Ce témoignage est très riche à plusieurs points de vue, il revient sur les grandes difficultés de choisir la musique comme métier, l’aspect profondément sacrificiel de ce choix de vie, les perceptions de manque de reconnaissance afférente. Elle revient à plusieurs reprises sur la dimension financière de l’existence qui prend une tournure plus importante avec l’âge. Tout en présentant les traits spécifiques d’un parcours personnel, Lise rappelle combien l’avancée en âge

semble impliquer la quête d’une stabilité financière rassurante. Elle dit également la réalité de groupes qui arrêtent leur pratique face à un début de réussite tant recherché dans un premier temps.

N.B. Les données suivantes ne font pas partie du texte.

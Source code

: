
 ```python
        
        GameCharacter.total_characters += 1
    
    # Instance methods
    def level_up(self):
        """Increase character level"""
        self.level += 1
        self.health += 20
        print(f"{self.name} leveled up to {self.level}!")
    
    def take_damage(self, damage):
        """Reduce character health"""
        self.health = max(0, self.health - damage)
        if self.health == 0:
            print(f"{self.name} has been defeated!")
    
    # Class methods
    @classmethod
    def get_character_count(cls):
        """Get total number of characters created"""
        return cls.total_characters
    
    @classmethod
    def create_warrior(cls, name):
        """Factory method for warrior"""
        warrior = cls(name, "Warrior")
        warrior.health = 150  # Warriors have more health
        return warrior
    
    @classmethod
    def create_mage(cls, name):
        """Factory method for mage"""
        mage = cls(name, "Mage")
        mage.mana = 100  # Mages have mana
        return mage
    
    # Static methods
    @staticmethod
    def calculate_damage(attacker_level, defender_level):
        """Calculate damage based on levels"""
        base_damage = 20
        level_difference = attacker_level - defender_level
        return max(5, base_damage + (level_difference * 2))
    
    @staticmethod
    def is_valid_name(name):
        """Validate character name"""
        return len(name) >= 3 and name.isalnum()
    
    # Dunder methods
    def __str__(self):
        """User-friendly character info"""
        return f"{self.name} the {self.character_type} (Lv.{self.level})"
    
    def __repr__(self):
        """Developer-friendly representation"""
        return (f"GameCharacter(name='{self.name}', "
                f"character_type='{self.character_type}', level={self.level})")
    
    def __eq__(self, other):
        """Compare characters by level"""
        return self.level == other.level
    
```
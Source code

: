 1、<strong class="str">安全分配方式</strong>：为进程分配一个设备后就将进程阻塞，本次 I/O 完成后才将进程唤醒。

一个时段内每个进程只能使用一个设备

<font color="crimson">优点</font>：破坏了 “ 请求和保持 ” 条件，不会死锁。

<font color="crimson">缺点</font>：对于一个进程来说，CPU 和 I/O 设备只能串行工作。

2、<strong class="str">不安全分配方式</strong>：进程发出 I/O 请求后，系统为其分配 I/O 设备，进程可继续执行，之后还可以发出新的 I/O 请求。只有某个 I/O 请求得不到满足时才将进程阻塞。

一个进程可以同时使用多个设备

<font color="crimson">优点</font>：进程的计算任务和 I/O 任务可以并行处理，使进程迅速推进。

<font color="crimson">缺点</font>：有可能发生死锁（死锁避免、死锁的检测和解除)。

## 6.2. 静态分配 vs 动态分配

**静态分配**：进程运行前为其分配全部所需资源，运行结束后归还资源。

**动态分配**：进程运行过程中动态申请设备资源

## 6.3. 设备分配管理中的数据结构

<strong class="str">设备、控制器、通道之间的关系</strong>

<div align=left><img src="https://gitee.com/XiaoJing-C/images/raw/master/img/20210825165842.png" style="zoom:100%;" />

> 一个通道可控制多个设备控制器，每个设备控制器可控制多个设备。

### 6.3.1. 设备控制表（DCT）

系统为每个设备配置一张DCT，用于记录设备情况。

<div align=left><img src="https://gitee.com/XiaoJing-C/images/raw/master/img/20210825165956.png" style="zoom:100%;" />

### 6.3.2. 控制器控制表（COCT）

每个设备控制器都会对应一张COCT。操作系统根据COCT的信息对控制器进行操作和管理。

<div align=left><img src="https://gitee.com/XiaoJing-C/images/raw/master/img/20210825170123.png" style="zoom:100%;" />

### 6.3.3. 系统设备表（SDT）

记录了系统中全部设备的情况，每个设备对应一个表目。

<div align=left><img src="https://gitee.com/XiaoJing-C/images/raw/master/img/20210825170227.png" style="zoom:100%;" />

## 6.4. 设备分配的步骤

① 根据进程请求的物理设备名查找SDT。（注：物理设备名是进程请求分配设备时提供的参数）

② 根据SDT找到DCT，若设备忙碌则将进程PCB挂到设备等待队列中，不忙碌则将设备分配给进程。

La période de 25-30 ans étant une période de fin de maturation du style et de maîtrise du jeu en live (exercé grâce aux pratiques musicales intenses dans la période précédente) représente pour de nombreux musiciens une période plus à même d’offrir de potentiels débuts de réussite, qui viennent cependant irrémédiablement se confronter à la réalité de l’entrée dans la vie adulte, occasionnant de nouvelles responsabilités, la nécessité d’assumer un logement personnel, le tout mêlé à une très forte injonction sociale à occuper une activité professionnelle pourvoyeuse de stabilité. Ces propositions d’analyse permettent de saisir cette étape charnière pour les musiciens256 entre 25 et 30 ans révélée aussi par les analyses quantitatives que qualitatives.